Léase la siguiente frase en tono grave y erudito: un monje del siglo XVI llamado Filoteo de Pskov dijo que, después de Roma y de Bizancio, la tercera Roma sería Moscú y que, cuando ésta cayera, ya no habría más.
Cada vez que hay una guerra que involucra a los rusos, citar la profecía de la Tercera Roma hace que muchos intelectuales, de Carlos Fuentes a Juan Manuel de Prada, se sientan abiertos al Otro, eurocéntricos en deconstrucción. ¡Imagínense los sueños húmedos que experimentan muchos rusos al aludir a esta tradición! Como si el augurio de Filoteo sirviera para designar un “alma rusa”, en oposición a un mundo globalizado, falto de espiritualidad y en decadencia por la sociedad de consumo, aparte de que la frase menciona el fin de los tiempos, si alguien osara derribar a Moscú de su pedestal imperial.
Es verdad que a lo largo de los últimos siglos han caído imperios en el Mediterráneo y se han formado otros en Eurasia y en América del Norte. Pero enseñar la geopolítica como profecía de Nostradamus es enfermizo. Desde el siglo XIX, el nacionalismo ruso propagó la narrativa de una tierra buena e ingenua, enfrentada al progreso frívolo de Noreuropa. Al perder Rusia la guerra de Crimea en 1856, el rencor se agregó a este menjurje patriótico. Hasta Dostoyevsky tuvo sus años de odio hacia Europa y deseos de revancha.

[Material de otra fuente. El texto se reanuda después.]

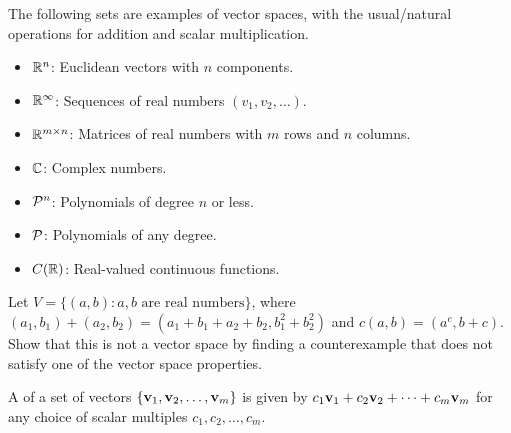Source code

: 
\begin{applicationActivities}{2}{8}

\begin{remark}
  The following sets are examples of vector spaces, with the usual/natural
  operations for addition and scalar multiplication.
  \begin{itemize}
    \item \(\IR^n\): Euclidean vectors with \(n\) components.
    \item \(\IR^\infty\): Sequences of real numbers \((v_1,v_2,\dots)\).
    \item \(\IR^{m\times n}\): Matrices of real numbers with \(m\) rows and
          \(n\) columns.
    \item \(\IC\): Complex numbers.
    \item \(\P^n\): Polynomials of degree \(n\) or less.
    \item \(\P\): Polynomials of any degree.
    \item \(C(\IR)\): Real-valued continuous functions.
  \end{itemize}
\end{remark}

\begin{activity}{10}
  Let \(V=\{(a,b):a,b\text{ are real numbers}\}\), where \((a_1,b_1)+(a_2,b_2)=
  (a_1+b_1+a_2+b_2,b_1^2+b_2^2)\) and \(c(a,b)=(a^c,b+c)\). Show that
  this is not a vector space by finding a counterexample
  that does not satisfy one of the vector space properties.

  \vectorSpaceProperties
\end{activity}

\begin{definition}
  A  of a set of vectors
  \(\{\vect v_1,\vect v_2,\dots,\vect v_m\}\) is given by
  \(c_1\vect v_1+c_2\vect v_2+\dots+c_m\vect v_m\) for any choice of
  scalar multiples \(c_1,c_2,\dots,c_m\).

	\ \\
	\ \\


\end{definition}
\end{applicationActivities}
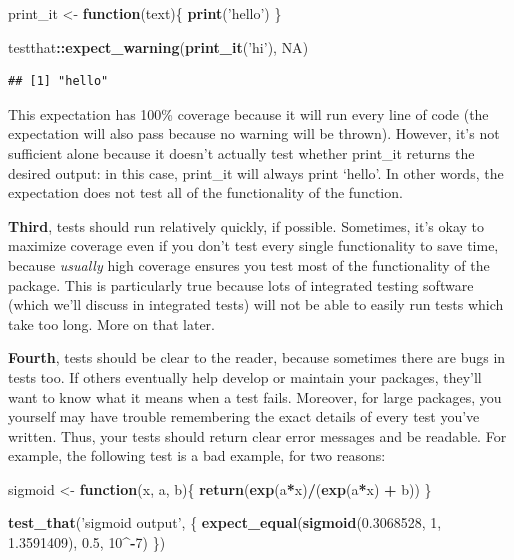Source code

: \documentclass[]{book}
\newenvironment{Shaded}{\begin{snugshade}}{\end{snugshade}}
\newcommand{\KeywordTok}[1]{\textcolor[rgb]{0.13,0.29,0.53}{\textbf{#1}}}
\newcommand{\DecValTok}[1]{\textcolor[rgb]{0.00,0.00,0.81}{#1}}
\newcommand{\FloatTok}[1]{\textcolor[rgb]{0.00,0.00,0.81}{#1}}
\newcommand{\StringTok}[1]{\textcolor[rgb]{0.31,0.60,0.02}{#1}}
\newcommand{\OtherTok}[1]{\textcolor[rgb]{0.56,0.35,0.01}{#1}}
\newcommand{\ControlFlowTok}[1]{\textcolor[rgb]{0.13,0.29,0.53}{\textbf{#1}}}
\newcommand{\OperatorTok}[1]{\textcolor[rgb]{0.81,0.36,0.00}{\textbf{#1}}}
\newcommand{\NormalTok}[1]{#1}
\begin{document}
\begin{Shaded}
\begin{Highlighting}[]
\NormalTok{print_it <-}\StringTok{ }\ControlFlowTok{function}\NormalTok{(text)\{}
  \KeywordTok{print}\NormalTok{(}\StringTok{'hello'}\NormalTok{)}
\NormalTok{\}}

\NormalTok{testthat}\OperatorTok{::}\KeywordTok{expect_warning}\NormalTok{(}\KeywordTok{print_it}\NormalTok{(}\StringTok{'hi'}\NormalTok{), }\OtherTok{NA}\NormalTok{)}
\end{Highlighting}
\end{Shaded}

\begin{verbatim}
## [1] "hello"
\end{verbatim}

This expectation has 100\% coverage because it will run every line of
code (the expectation will also pass because no warning will be thrown).
However, it's not sufficient alone because it doesn't actually test
whether print\_it returns the desired output: in this case, print\_it
will always print `hello'. In other words, the expectation does not test
all of the functionality of the function.

\textbf{Third}, tests should run relatively quickly, if possible.
Sometimes, it's okay to maximize coverage even if you don't test every
single functionality to save time, because \emph{usually} high coverage
ensures you test most of the functionality of the package. This is
particularly true because lots of integrated testing software (which
we'll discuss in integrated tests) will not be able to easily run tests
which take too long. More on that later.

\textbf{Fourth}, tests should be clear to the reader, because sometimes
there are bugs in tests too. If others eventually help develop or
maintain your packages, they'll want to know what it means when a test
fails. Moreover, for large packages, you yourself may have trouble
remembering the exact details of every test you've written. Thus, your
tests should return clear error messages and be readable. For example,
the following test is a bad example, for two reasons:

\begin{Shaded}
\begin{Highlighting}[]
\NormalTok{sigmoid <-}\StringTok{ }\ControlFlowTok{function}\NormalTok{(x, a, b)\{}
  \KeywordTok{return}\NormalTok{(}\KeywordTok{exp}\NormalTok{(a}\OperatorTok{*}\NormalTok{x)}\OperatorTok{/}\NormalTok{(}\KeywordTok{exp}\NormalTok{(a}\OperatorTok{*}\NormalTok{x) }\OperatorTok{+}\StringTok{ }\NormalTok{b))}
\NormalTok{\}}

\KeywordTok{test_that}\NormalTok{(}\StringTok{'sigmoid output'}\NormalTok{, \{}
  \KeywordTok{expect_equal}\NormalTok{(}\KeywordTok{sigmoid}\NormalTok{(}\FloatTok{0.3068528}\NormalTok{, }\DecValTok{1}\NormalTok{, }\FloatTok{1.3591409}\NormalTok{), }\FloatTok{0.5}\NormalTok{, }\DecValTok{10}\OperatorTok{^-}\DecValTok{7}\NormalTok{)}
\NormalTok{\})}
\end{Highlighting}
\end{Shaded}
\end{document}
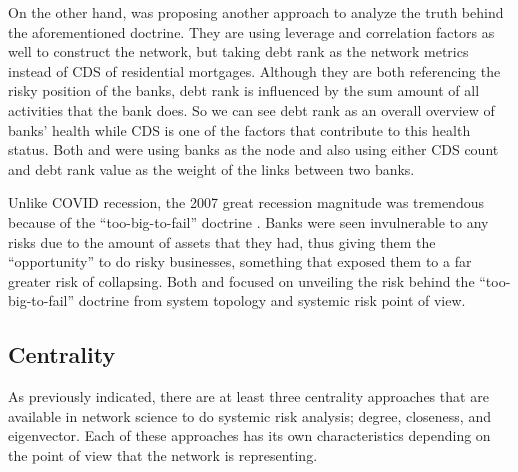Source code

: \documentclass[a4paper,11pt]{article}
\begin{document}
On the other hand, \cite{Battiston_Puliga_Kaushik_Tasca_Caldarelli_2012} was proposing another approach to analyze the truth behind the aforementioned doctrine. They are using leverage and correlation factors as well to construct the network, but taking debt rank as the network metrics instead of CDS of residential mortgages. Although they are both referencing the risky position of the banks, debt rank is influenced by the sum amount of all activities that the bank does. So we can see debt rank as an overall overview of banks’ health while CDS is one of the factors that contribute to this health status. Both \cite{Markose_Giansante_Shaghaghi_2012} and \cite{Battiston_Puliga_Kaushik_Tasca_Caldarelli_2012} were using banks as the node and also using either CDS count and debt rank value as the weight of the links between two banks.

Unlike COVID recession, the 2007 great recession magnitude was tremendous because of the “too-big-to-fail” doctrine \citep{Zhou_2009}. Banks were seen invulnerable to any risks due to the amount of assets that they had, thus giving them the “opportunity” to do risky businesses, something that exposed them to a far greater risk of collapsing. Both \cite{Markose_Giansante_Shaghaghi_2012} and \cite{Battiston_Puliga_Kaushik_Tasca_Caldarelli_2012} focused on unveiling the risk behind the “too-big-to-fail” doctrine from system topology and systemic risk point of view.

\subsection{Centrality}
As previously indicated, there are at least three centrality approaches that are available in network science to do systemic risk analysis; degree, closeness, and eigenvector. Each of these approaches has its own characteristics depending on the point of view that the network is representing.
\end{document}
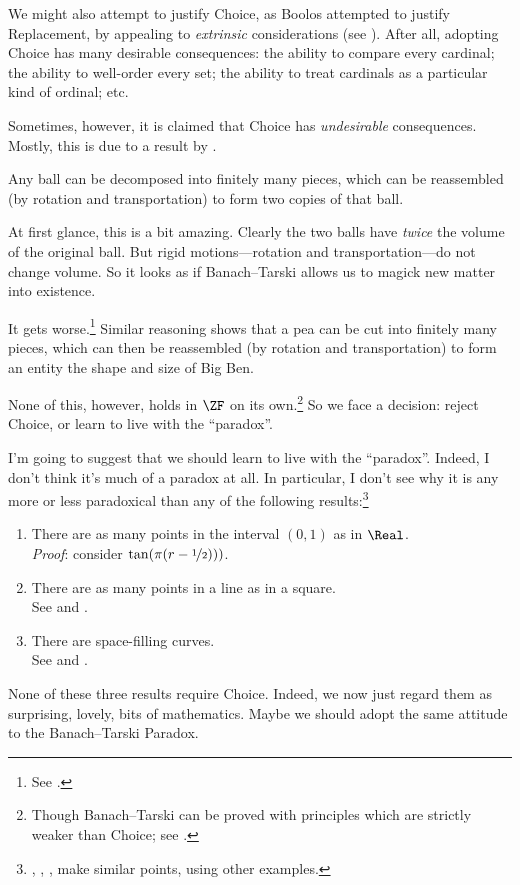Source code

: \documentclass[../../../include/open-logic-section]{subfiles}
\begin{document}
We might also attempt to justify Choice, as Boolos attempted to justify Replacement, by appealing to \emph{extrinsic} considerations (see ). After all, adopting Choice has many desirable consequences: the ability to compare every cardinal; the ability to well-order every set; the ability to treat cardinals as a particular kind of ordinal; etc. 

Sometimes, however, it is claimed that Choice has \emph{undesirable} consequences. Mostly, this is due to a result by \cite{BanachTarski1924}. 
\begin{thm}
	Any ball can be decomposed into finitely many pieces, which can be reassembled (by rotation and transportation) to form two copies of that ball.
\end{thm}\noindent
At first glance, this is a bit amazing. Clearly the two balls have \emph{twice} the volume of the original ball. But rigid motions---rotation and transportation---do not change volume. So it looks as if Banach--Tarski allows us to magick new matter into existence.

It gets worse.\footnote{See \citet[Theorem 3.12]{Wagon2016}.} Similar reasoning shows that a pea can be cut into finitely many pieces, which can then be reassembled (by rotation and transportation) to form an entity the shape and size of Big Ben.

None of this, however, holds in $\ZF$ on its own.\footnote{Though Banach--Tarski can be proved with principles which are strictly weaker than Choice; see \citet[303]{Wagon2016}.} So we face a decision: reject Choice, or learn to live with the ``paradox''. 

I'm going to suggest that we should learn to live with the ``paradox''. Indeed, I don't think it's much of a paradox at all. 
In particular, I don't see why it is any more or less paradoxical than any of the following results:\footnote{\citet[276--7]{Potter2004}, \citet[16]{WestonUnpublished}, \citet[31, 308--9]{Wagon2016}, make similar points, using other examples.}
\begin{enumerate}
	\item There are as many points in the interval $(0,1)$ as in  $\Real$. 
	\\\emph{Proof}: consider $\tan(\pi(r-\nicefrac{1}{2})))$.
	\item There are as many points in a line as in a square.
	\\See {} and .
	\item There are space-filling curves. 
	\\See {} and .
\end{enumerate}
None of these three results require Choice. Indeed, we now just regard them as surprising, lovely, bits of mathematics. Maybe we should adopt the same attitude to the  Banach--Tarski Paradox.
\end{document}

Este nacionalismo dio lugar a un movimiento loco a fines del siglo XIX: el cosmismo. El bibliotecario Nikolái Fiódorov pensó que, de acuerdo con el dogma de la resurrección de la carne, los actuales pecadores podrían, después de muertos, re-ensamblarse en nuevos seres santos. La idea del fin de los tiempos, mezclada con lenguaje supuestamente bioquímico, explica Michel Eltchaninoff.
Durante el periodo soviético, no sólo no fue ignorada esta pseudociencia sino que se la elevó a programa de gobierno: los rusos, vencedores del mal absoluto (el nazismo), eran mensajeros del bien y la ciencia soviética estaría al servicio de la construcción del hombre nuevo.
Vladimir Putin rechazó los afanes de igualdad de la antigua URSS, pero no el milenarismo cosmista. Desde hace años, ha instrumentalizado procesiones llamadas del Regimiento inmortal en las que los descendientes de soldados rusos marchan con los retratos de sus parientes caídos en batalla. La idea detrás, explica Galia Ackerman, es la de la guerra sagrada donde vivos y muertos se unen en la lucha.
¿Qué busca este misticismo militarista? Obviamente, no gira en torno a los derechos humanos, ni busca liberar a las mujeres, ni a las minorías discriminadas; tampoco proteger a menores (antes bien, encontramos en las guerras de Chechenia y Siria crímenes atroces contra todos ellos que, al ser denunciados por la periodista Anna Politkovskaya, le costaron la vida). El sueño de Putin es el de un imperio ruso libre de progresistas y de la “peligrosa” democracia liberal. Y, si las cosas se le salen de control, el milenarismo cosmista postula que el alma rusa es capaz de enfrentar toda clase de privaciones y sufrimientos. Rusia grandiosa o el Apocalipsis.